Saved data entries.
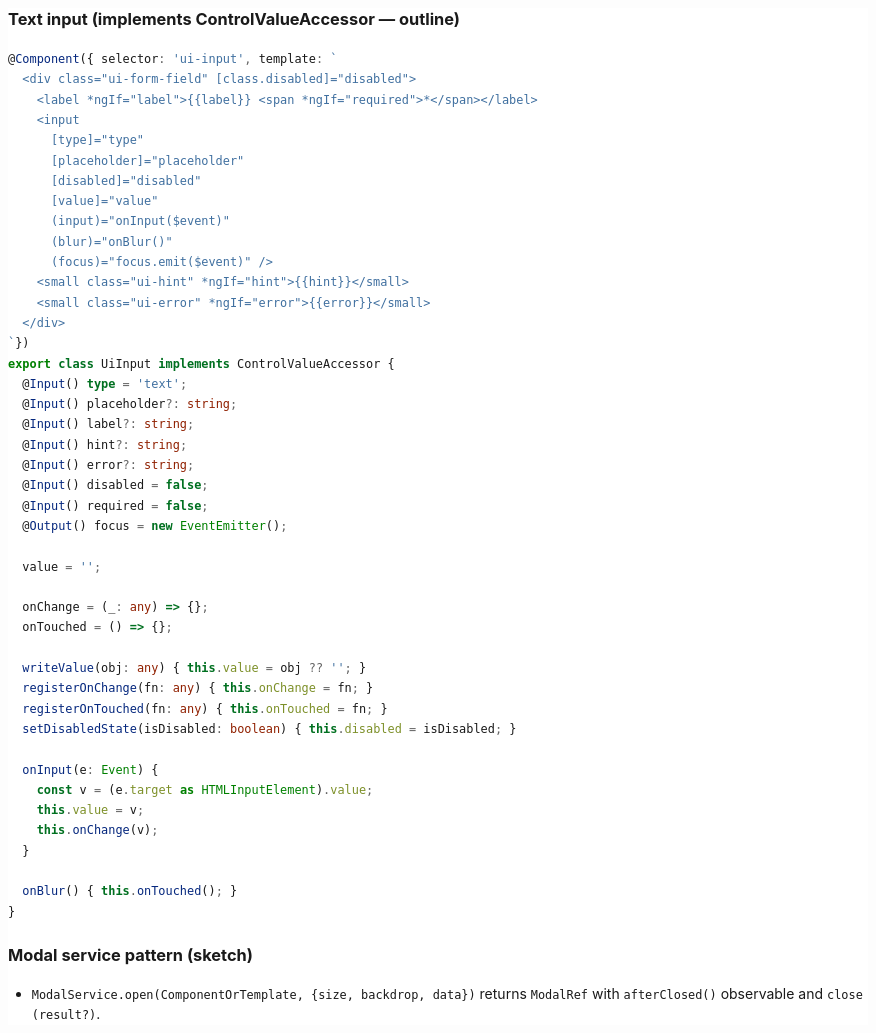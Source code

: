 ### Text input (implements ControlValueAccessor — outline)

```ts
@Component({ selector: 'ui-input', template: `
  <div class="ui-form-field" [class.disabled]="disabled">
    <label *ngIf="label">{{label}} <span *ngIf="required">*</span></label>
    <input
      [type]="type"
      [placeholder]="placeholder"
      [disabled]="disabled"
      [value]="value"
      (input)="onInput($event)"
      (blur)="onBlur()"
      (focus)="focus.emit($event)" />
    <small class="ui-hint" *ngIf="hint">{{hint}}</small>
    <small class="ui-error" *ngIf="error">{{error}}</small>
  </div>
`})
export class UiInput implements ControlValueAccessor {
  @Input() type = 'text';
  @Input() placeholder?: string;
  @Input() label?: string;
  @Input() hint?: string;
  @Input() error?: string;
  @Input() disabled = false;
  @Input() required = false;
  @Output() focus = new EventEmitter();

  value = '';

  onChange = (_: any) => {};
  onTouched = () => {};

  writeValue(obj: any) { this.value = obj ?? ''; }
  registerOnChange(fn: any) { this.onChange = fn; }
  registerOnTouched(fn: any) { this.onTouched = fn; }
  setDisabledState(isDisabled: boolean) { this.disabled = isDisabled; }

  onInput(e: Event) {
    const v = (e.target as HTMLInputElement).value;
    this.value = v;
    this.onChange(v);
  }

  onBlur() { this.onTouched(); }
}
```

### Modal service pattern (sketch)

* `ModalService.open(ComponentOrTemplate, {size, backdrop, data})` returns `ModalRef` with `afterClosed()` observable and `close(result?)`.


[1]: https://www.websoptimization.com/blog/best-angular-component-libraries/?utm_source=chatgpt.com "Exploring Top Angular UI Component Libraries for Enhanced Development"
[2]: https://uibakery.io/blog/top-angular-libraries?utm_source=chatgpt.com "5 Top Angular Component Libraries You Should Know in 2025 | UI Bakery Blog"
[3]: https://en.wikipedia.org/wiki/Angular_%28web_framework%29?utm_source=chatgpt.com "Angular (web framework)"
[4]: https://www.bacancytechnology.com/blog/angular-component-libraries?utm_source=chatgpt.com "Best Angular Component Libraries You Should Use in 2025"
[5]: https://www.ngdevelop.tech/best-angular-ui-component-libraries/?utm_source=chatgpt.com "Angular UI Components | 11 Best Angular UI Component Libraries"
[6]: https://moldoweb.com/blog/best-angular-ui-component-libraries?utm_source=chatgpt.com "5 Best Angular UI Component Libraries in 2024 | MoldoWEB"
[7]: https://prateeksha.com/blog/top-10-angular-component-libraries-to-boost-your-frontend-in-2025?utm_source=chatgpt.com "Top 10 Angular Component Libraries to Elevate Your UI in 2025"
[8]: https://www.reddit.com/r/Angular2/comments/112fphy?utm_source=chatgpt.com "What are your favorite component libraries for angular beside angular material ?"
[9]: https://writtenforcoders.com/blog/best-angular-ui-libraries-for-2023?utm_source=chatgpt.com "Written for Coders"
[10]: https://www.reddit.com/r/Angular2/comments/1ig4hl8?utm_source=chatgpt.com "Best UI Libraries for Angular Besides Material Design?"
[11]: https://www.reddit.com/r/Angular2/comments/1gku1jh?utm_source=chatgpt.com "The best UI libraries for Angular"
[1]: https://m3.material.io/styles/elevation/applying-elevation?utm_source=chatgpt.com "Elevation – Material Design 3"
[2]: https://developer.mozilla.org/en-US/docs/Web/CSS/%40media/prefers-reduced-motion?utm_source=chatgpt.com "prefers-reduced-motion - CSS - MDN Web Docs"
[3]: https://www.w3.org/WAI/WCAG22/Understanding/animation-from-interactions.html?utm_source=chatgpt.com "Understanding Success Criterion 2.3.3: Animation from Interactions"
[4]: https://m2.material.io/develop/web/supporting/touch-target?utm_source=chatgpt.com "Touch Target - Material Design"
[5]: https://developer.apple.com/design/tips/?utm_source=chatgpt.com "UI Design Dos and Don'ts - Apple Developer"
[6]: https://www.w3.org/TR/WCAG21/?utm_source=chatgpt.com "Web Content Accessibility Guidelines (WCAG) 2.1 - W3C"
[7]: https://developer.apple.com/design/human-interface-guidelines/materials?utm_source=chatgpt.com "Materials | Apple Developer Documentation"
[8]: https://m3.material.io/styles/motion/easing-and-duration/tokens-specs?utm_source=chatgpt.com "Easing and duration – Material Design 3"
[9]: https://m1.material.io/motion/duration-easing.html?utm_source=chatgpt.com "Duration & easing - Motion - Material Design"
[10]: https://m3.material.io/styles/motion/easing-and-duration?utm_source=chatgpt.com "Easing and duration – Material Design 3"
[11]: https://developer.apple.com/videos/play/wwdc2023/10158/?utm_source=chatgpt.com "Animate with springs - WWDC23 - Videos - Apple Developer"
[12]: https://m2.material.io/design/layout/spacing-methods.html?utm_source=chatgpt.com "Spacing methods - Material Design"
[13]: https://webaim.org/articles/contrast/?utm_source=chatgpt.com "Understanding WCAG 2 Contrast and Color Requirements - WebAIM"
[14]: https://www.w3.org/WAI/WCAG21/Understanding/use-of-color.html?utm_source=chatgpt.com "Understanding Success Criterion 1.4.1: Use of Color | WAI - W3C"
[15]: https://www.w3.org/WAI/ARIA/apg/?utm_source=chatgpt.com "ARIA Authoring Practices Guide | APG | WAI - W3C"
[16]: https://www.w3.org/WAI/ARIA/apg/practices/keyboard-interface/?utm_source=chatgpt.com "Developing a Keyboard Interface | APG | WAI - W3C"
[17]: https://www.w3.org/WAI/WCAG22/Techniques/css/C39?utm_source=chatgpt.com "C39: Using the CSS reduce-motion query to prevent motion | WAI"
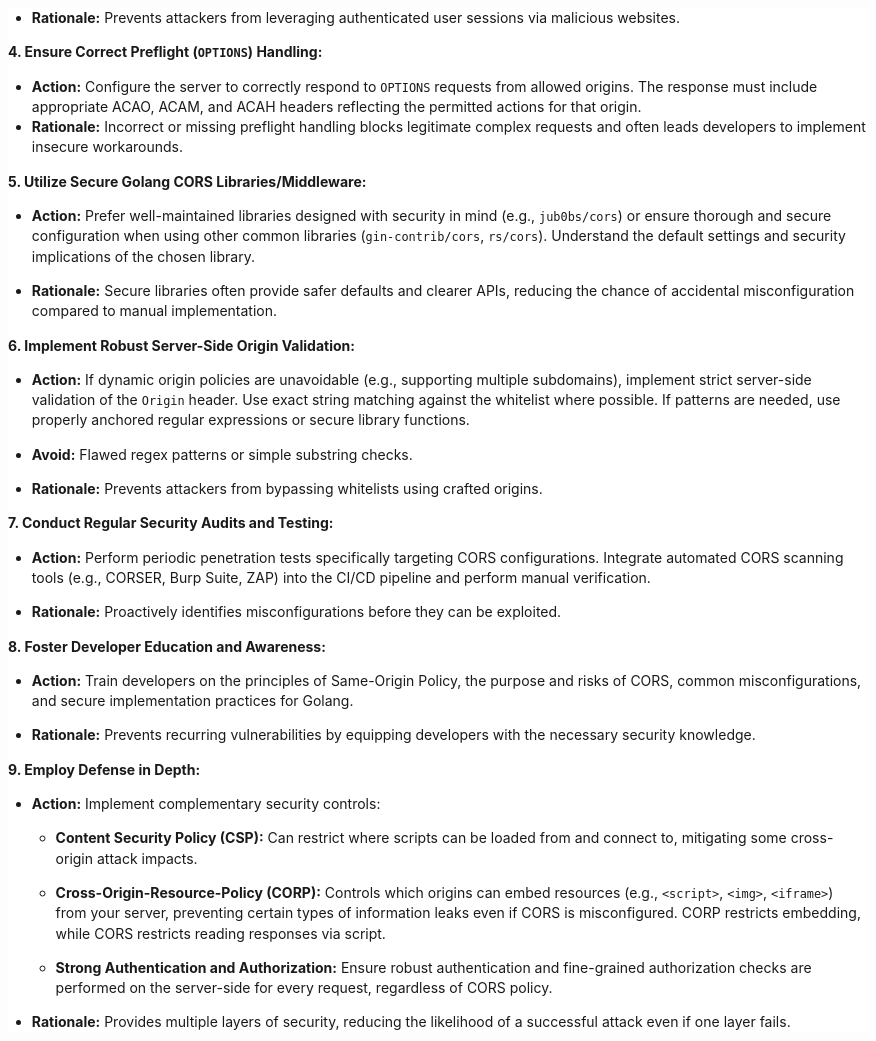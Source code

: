 - **Rationale:** Prevents attackers from leveraging authenticated user sessions via malicious websites.

**4. Ensure Correct Preflight (`OPTIONS`) Handling:**

- **Action:** Configure the server to correctly respond to `OPTIONS` requests from allowed origins. The response must include appropriate ACAO, ACAM, and ACAH headers reflecting the permitted actions for that origin.
- **Rationale:** Incorrect or missing preflight handling blocks legitimate complex requests and often leads developers to implement insecure workarounds.
    
**5. Utilize Secure Golang CORS Libraries/Middleware:**

- **Action:** Prefer well-maintained libraries designed with security in mind (e.g., `jub0bs/cors`) or ensure thorough and secure configuration when using other common libraries (`gin-contrib/cors`, `rs/cors`). Understand the default settings and security implications of the chosen library.
    
- **Rationale:** Secure libraries often provide safer defaults and clearer APIs, reducing the chance of accidental misconfiguration compared to manual implementation.

**6. Implement Robust Server-Side Origin Validation:**

- **Action:** If dynamic origin policies are unavoidable (e.g., supporting multiple subdomains), implement strict server-side validation of the `Origin` header. Use exact string matching against the whitelist where possible. If patterns are needed, use properly anchored regular expressions or secure library functions.
- **Avoid:** Flawed regex patterns or simple substring checks.

- **Rationale:** Prevents attackers from bypassing whitelists using crafted origins.

**7. Conduct Regular Security Audits and Testing:**

- **Action:** Perform periodic penetration tests specifically targeting CORS configurations. Integrate automated CORS scanning tools (e.g., CORSER, Burp Suite, ZAP) into the CI/CD pipeline and perform manual verification.
    
- **Rationale:** Proactively identifies misconfigurations before they can be exploited.

**8. Foster Developer Education and Awareness:**

- **Action:** Train developers on the principles of Same-Origin Policy, the purpose and risks of CORS, common misconfigurations, and secure implementation practices for Golang.
    
- **Rationale:** Prevents recurring vulnerabilities by equipping developers with the necessary security knowledge.

**9. Employ Defense in Depth:**

- **Action:** Implement complementary security controls:
    - **Content Security Policy (CSP):** Can restrict where scripts can be loaded from and connect to, mitigating some cross-origin attack impacts.
    - **Cross-Origin-Resource-Policy (CORP):** Controls which origins can embed resources (e.g., `<script>`, `<img>`, `<iframe>`) from your server, preventing certain types of information leaks even if CORS is misconfigured. CORP restricts embedding, while CORS restricts reading responses via script.
        
    - **Strong Authentication and Authorization:** Ensure robust authentication and fine-grained authorization checks are performed on the server-side for every request, regardless of CORS policy.

        
- **Rationale:** Provides multiple layers of security, reducing the likelihood of a successful attack even if one layer fails.
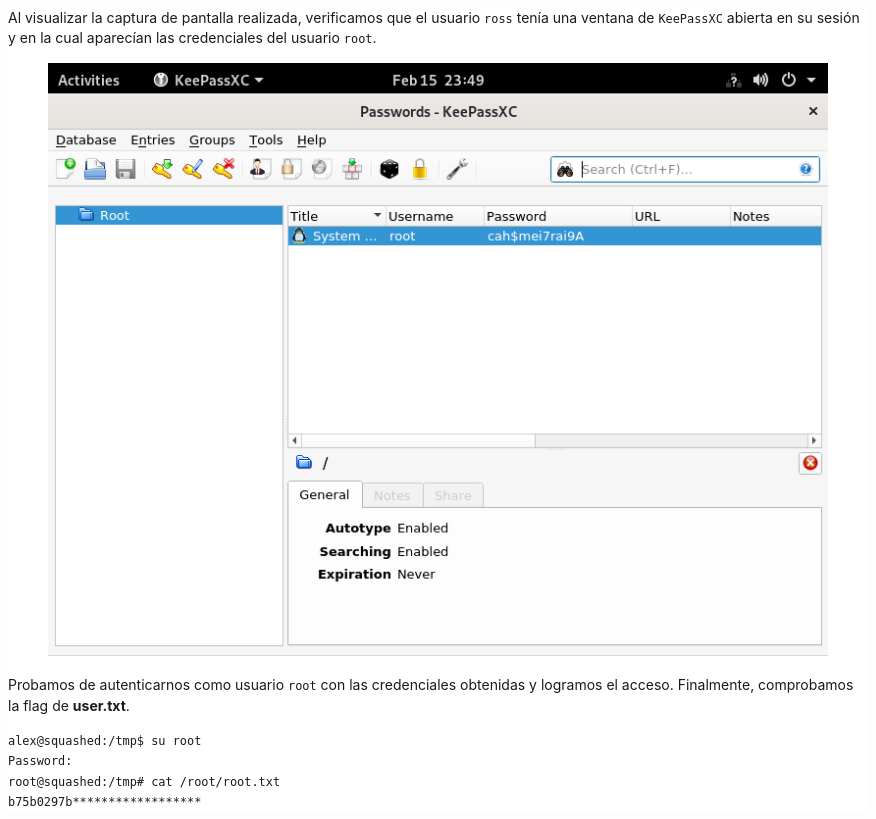 Al visualizar la captura de pantalla realizada, verificamos que el usuario `ross` tenía una ventana de `KeePassXC` abierta en su sesión y en la cual aparecían las credenciales del usuario `root`.

<figure><img src="../../.gitbook/assets/imagen (381).png" alt=""><figcaption></figcaption></figure>

Probamos de autenticarnos como usuario `root` con las credenciales obtenidas y logramos el acceso. Finalmente, comprobamos la flag de **user.txt**.

```bash
alex@squashed:/tmp$ su root
Password: 
root@squashed:/tmp# cat /root/root.txt 
b75b0297b******************
```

TRY IT. Identify every line above with the string "focus" in it. Copy those lines.

ANSWER SPACE.
      (focus)="focus.emit($event)" />
  @Output() focus = new EventEmitter();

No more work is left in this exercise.